1963 yazında, Senato Araştırma Komisyonu, Doğu Alman göçmeni Ellen Rometsch adı etrafında, ABD başkanı John F. Kennedy’nin belki de koltuğunu kaybetmesine yol açabilecek bir soruşturma başlatır. Bir Batı Alman subayının karısı olarak Washington’a gelen Rometsch’in KGB adına casusluk yaptığında şüpheleniliyordu. Rometsch kısa zamanda, Washington’da politikacıların, bürokratların takıldığı Quorum Club’ın en üst düzey müşterilere giden birkaç kadınından biri oldu. Çapkınlıklarıyla ünlü Kennedy kardeşler de çok geçmeden Rometsch’in ağına düşmüştü. Kulübü işleten ise, başkan yardımcısı olmasına rağmen Kennedy’den hiç hazzetmeyen Lyndon Johnson’a yakınlığıyla bilinen Bobby Baker’dı. Baker’ın resmi tek görevi Senato çoğunluk lideri sekreterliğiydi. Ancak görünürde kamu görevlisi olan bu adam Washington’un en zenginlerinden biriydi. Daha sonra bazı soruşturmalarda mafya ile işbirliği içinde olduğu vesaire de ortaya çıktı. Baker, Rometsch’i başkana tanıştıran isim. O dönem Washington’unda bir tür Monica Lewinsky skandalı patlamak üzeredir. Üstelik konu Des Moines Register gazetesinde de üstü kapalı şekilde gündeme gelmiş ve isim verilmeden “çok üst düzey” müşterilerden bahsedilmiştir. Ayrıca Rometsch’in yanı sıra Maria Novotny ve Suzy Chang gibi iki komünist ülke göçmeni daha skandalın parçasıdır. Onların birkaç ay önce İngiliz Savaş Bakanı John Prufumo’nun başını yakan seks skandalının da kahramanları olması ise tabloyu Başkan John F. Kennedy ile kardeşi Adalet Bakanı Robert F. Kennedy için daha vahim hale getirmekte.

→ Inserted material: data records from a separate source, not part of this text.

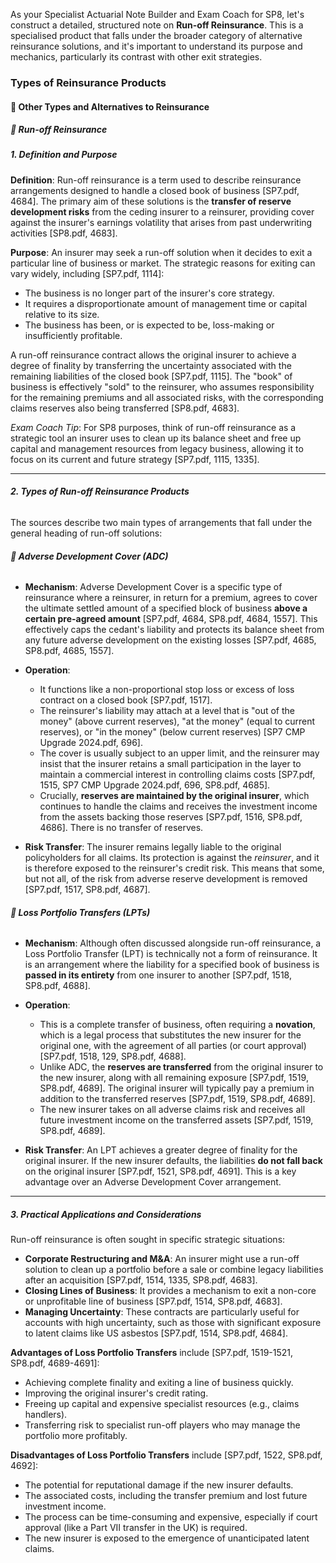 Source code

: As your Specialist Actuarial Note Builder and Exam Coach for SP8, let's construct a detailed, structured note on **Run-off Reinsurance**. This is a specialised product that falls under the broader category of alternative reinsurance solutions, and it's important to understand its purpose and mechanics, particularly its contrast with other exit strategies.

### **Types of Reinsurance Products**

#### **🔹 Other Types and Alternatives to Reinsurance**

##### **🔸 Run-off Reinsurance**

##### **1\. Definition and Purpose**

**Definition**: Run-off reinsurance is a term used to describe reinsurance arrangements designed to handle a closed book of business \[SP7.pdf, 4684\]. The primary aim of these solutions is the **transfer of reserve development risks** from the ceding insurer to a reinsurer, providing cover against the insurer's earnings volatility that arises from past underwriting activities \[SP8.pdf, 4683\].

**Purpose**: An insurer may seek a run-off solution when it decides to exit a particular line of business or market. The strategic reasons for exiting can vary widely, including \[SP7.pdf, 1114\]:

* The business is no longer part of the insurer's core strategy.  
* It requires a disproportionate amount of management time or capital relative to its size.  
* The business has been, or is expected to be, loss-making or insufficiently profitable.

A run-off reinsurance contract allows the original insurer to achieve a degree of finality by transferring the uncertainty associated with the remaining liabilities of the closed book \[SP7.pdf, 1115\]. The "book" of business is effectively "sold" to the reinsurer, who assumes responsibility for the remaining premiums and all associated risks, with the corresponding claims reserves also being transferred \[SP8.pdf, 4683\].

*Exam Coach Tip*: For SP8 purposes, think of run-off reinsurance as a strategic tool an insurer uses to clean up its balance sheet and free up capital and management resources from legacy business, allowing it to focus on its current and future strategy \[SP7.pdf, 1115, 1335\].

---

###### **2\. Types of Run-off Reinsurance Products**

The sources describe two main types of arrangements that fall under the general heading of run-off solutions:

###### **🔹 Adverse Development Cover (ADC)**

* **Mechanism**: Adverse Development Cover is a specific type of reinsurance where a reinsurer, in return for a premium, agrees to cover the ultimate settled amount of a specified block of business **above a certain pre-agreed amount** \[SP7.pdf, 4684, SP8.pdf, 4684, 1557\]. This effectively caps the cedant's liability and protects its balance sheet from any future adverse development on the existing losses \[SP7.pdf, 4685, SP8.pdf, 4685, 1557\].

* **Operation**:

  * It functions like a non-proportional stop loss or excess of loss contract on a closed book \[SP7.pdf, 1517\].  
  * The reinsurer's liability may attach at a level that is "out of the money" (above current reserves), "at the money" (equal to current reserves), or "in the money" (below current reserves) \[SP7 CMP Upgrade 2024.pdf, 696\].  
  * The cover is usually subject to an upper limit, and the reinsurer may insist that the insurer retains a small participation in the layer to maintain a commercial interest in controlling claims costs \[SP7.pdf, 1515, SP7 CMP Upgrade 2024.pdf, 696, SP8.pdf, 4685\].  
  * Crucially, **reserves are maintained by the original insurer**, which continues to handle the claims and receives the investment income from the assets backing those reserves \[SP7.pdf, 1516, SP8.pdf, 4686\]. There is no transfer of reserves.  
* **Risk Transfer**: The insurer remains legally liable to the original policyholders for all claims. Its protection is against the *reinsurer*, and it is therefore exposed to the reinsurer's credit risk. This means that some, but not all, of the risk from adverse reserve development is removed \[SP7.pdf, 1517, SP8.pdf, 4687\].

###### **🔹 Loss Portfolio Transfers (LPTs)**

* **Mechanism**: Although often discussed alongside run-off reinsurance, a Loss Portfolio Transfer (LPT) is technically not a form of reinsurance. It is an arrangement where the liability for a specified book of business is **passed in its entirety** from one insurer to another \[SP7.pdf, 1518, SP8.pdf, 4688\].

* **Operation**:

  * This is a complete transfer of business, often requiring a **novation**, which is a legal process that substitutes the new insurer for the original one, with the agreement of all parties (or court approval) \[SP7.pdf, 1518, 129, SP8.pdf, 4688\].  
  * Unlike ADC, the **reserves are transferred** from the original insurer to the new insurer, along with all remaining exposure \[SP7.pdf, 1519, SP8.pdf, 4689\]. The original insurer will typically pay a premium in addition to the transferred reserves \[SP7.pdf, 1519, SP8.pdf, 4689\].  
  * The new insurer takes on all adverse claims risk and receives all future investment income on the transferred assets \[SP7.pdf, 1519, SP8.pdf, 4689\].  
* **Risk Transfer**: An LPT achieves a greater degree of finality for the original insurer. If the new insurer defaults, the liabilities **do not fall back** on the original insurer \[SP7.pdf, 1521, SP8.pdf, 4691\]. This is a key advantage over an Adverse Development Cover arrangement.

---

##### **3\. Practical Applications and Considerations**

Run-off reinsurance is often sought in specific strategic situations:

* **Corporate Restructuring and M\&A**: An insurer might use a run-off solution to clean up a portfolio before a sale or combine legacy liabilities after an acquisition \[SP7.pdf, 1514, 1335, SP8.pdf, 4683\].  
* **Closing Lines of Business**: It provides a mechanism to exit a non-core or unprofitable line of business \[SP7.pdf, 1514, SP8.pdf, 4683\].  
* **Managing Uncertainty**: These contracts are particularly useful for accounts with high uncertainty, such as those with significant exposure to latent claims like US asbestos \[SP7.pdf, 1514, SP8.pdf, 4684\].

**Advantages of Loss Portfolio Transfers** include \[SP7.pdf, 1519-1521, SP8.pdf, 4689-4691\]:

* Achieving complete finality and exiting a line of business quickly.  
* Improving the original insurer's credit rating.  
* Freeing up capital and expensive specialist resources (e.g., claims handlers).  
* Transferring risk to specialist run-off players who may manage the portfolio more profitably.

**Disadvantages of Loss Portfolio Transfers** include \[SP7.pdf, 1522, SP8.pdf, 4692\]:

* The potential for reputational damage if the new insurer defaults.  
* The associated costs, including the transfer premium and lost future investment income.  
* The process can be time-consuming and expensive, especially if court approval (like a Part VII transfer in the UK) is required.  
* The new insurer is exposed to the emergence of unanticipated latent claims.

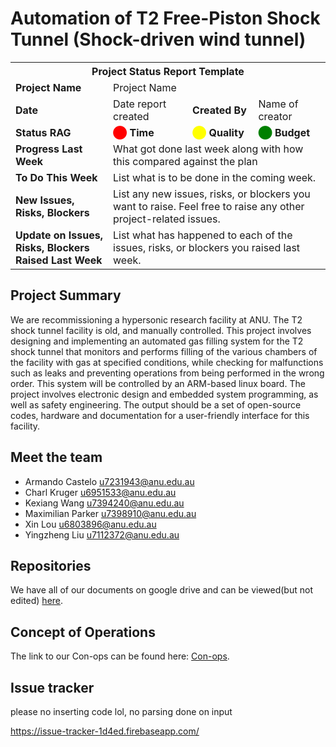 # Automation of T2 Free-Piston Shock Tunnel (Shock-driven wind tunnel)

<table>
  <tr>
    <th colspan="4" style="text-align:center;">Project Status Report Template</th>
  </tr>
  <tr>
    <td><strong>Project Name</strong></td>
    <td colspan="3">Project Name</td>
  </tr>
  <tr>
    <td><strong>Date</strong></td>
    <td>Date report created</td>
    <td><strong>Created By</strong></td>
    <td>Name of creator</td>
  </tr>
  <tr>
    <td><strong>Status RAG</strong></td>
    <td><strong><span style="color:red;">&#11044;</span> Time</strong></td>
    <td><strong><span style="color:yellow;">&#11044;</span> Quality</strong></td>
    <td><strong><span style="color:green;">&#11044;</span> Budget</strong></td>
  </tr>
  <tr>
    <td><strong>Progress Last Week</strong></td>
    <td colspan="3">What got done last week along with how this compared against the plan</td>
  </tr>
  <tr>
    <td><strong>To Do This Week</strong></td>
    <td colspan="3">List what is to be done in the coming week.</td>
  </tr>
  <tr>
    <td><strong>New Issues, Risks, Blockers</strong></td>
    <td colspan="3">List any new issues, risks, or blockers you want to raise. Feel free to raise any other project-related issues.</td>
  </tr>
  <tr>
    <td><strong>Update on Issues, Risks, Blockers Raised Last Week</strong></td>
    <td colspan="3">List what has happened to each of the issues, risks, or blockers you raised last week.</td>
  </tr>
</table>

## Project Summary

We are recommissioning a hypersonic research facility at ANU. The T2 shock tunnel facility is old, and manually
controlled. This project involves designing and implementing an automated gas filling system for the T2 shock
tunnel that monitors and performs filling of the various chambers of the facility with gas at specified conditions,
while checking for malfunctions such as leaks and preventing operations from being performed in the wrong
order. This system will be controlled by an ARM-based linux board. The project involves electronic design and
embedded system programming, as well as safety engineering. The output should be a set of open-source codes,
hardware and documentation for a user-friendly interface for this facility.

## Meet the team

- Armando Castelo <u7231943@anu.edu.au>
- Charl Kruger <u6951533@anu.edu.au>
- Kexiang Wang <u7394240@anu.edu.au>
- Maximilian Parker <u7398910@anu.edu.au>
- Xin Lou <u6803896@anu.edu.au>
- Yingzheng Liu <u7112372@anu.edu.au>

## Repositories
We have all of our documents on google drive and can be viewed(but not edited)
[here](https://drive.google.com/drive/folders/1iQv86kc0_cZ6hoyYyBE39-fbijGRcRPB?usp=sharing).

## Concept of Operations

The link to our Con-ops can be found here:
[Con-ops](https://docs.google.com/document/d/e/2PACX-1vRGPuAjrLsx784MuRp6Z50Rg-7hdHrNgCCaArmJ4hUA0zoNK-3MK4YHsUOnW50Ay2KSNTIYVoVEV5WG/pub).

## Issue tracker
please no inserting code lol, no parsing done on input

https://issue-tracker-1d4ed.firebaseapp.com/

Sonunda Kennedy kardeşler yüzmeleri imkansız bir denize düştüklerini görünce, 2 yıldır kovabilmek için formül aradıkları yılana, yani FBI Başkanı J. Edgar Hoover’a sarılmaktan başka çare bulamazlar.

John F Kennedy, başkan olduktan sonra Edgar Hoover’ı koltuğundan almak için fırsat kollamıştı. FBI, Adalet Bakanlığına bağlıydı. Bakanlığın başında ise başkanın kardeşi Robert Kennedy vardı. Ancak başarılı olamamışlardı.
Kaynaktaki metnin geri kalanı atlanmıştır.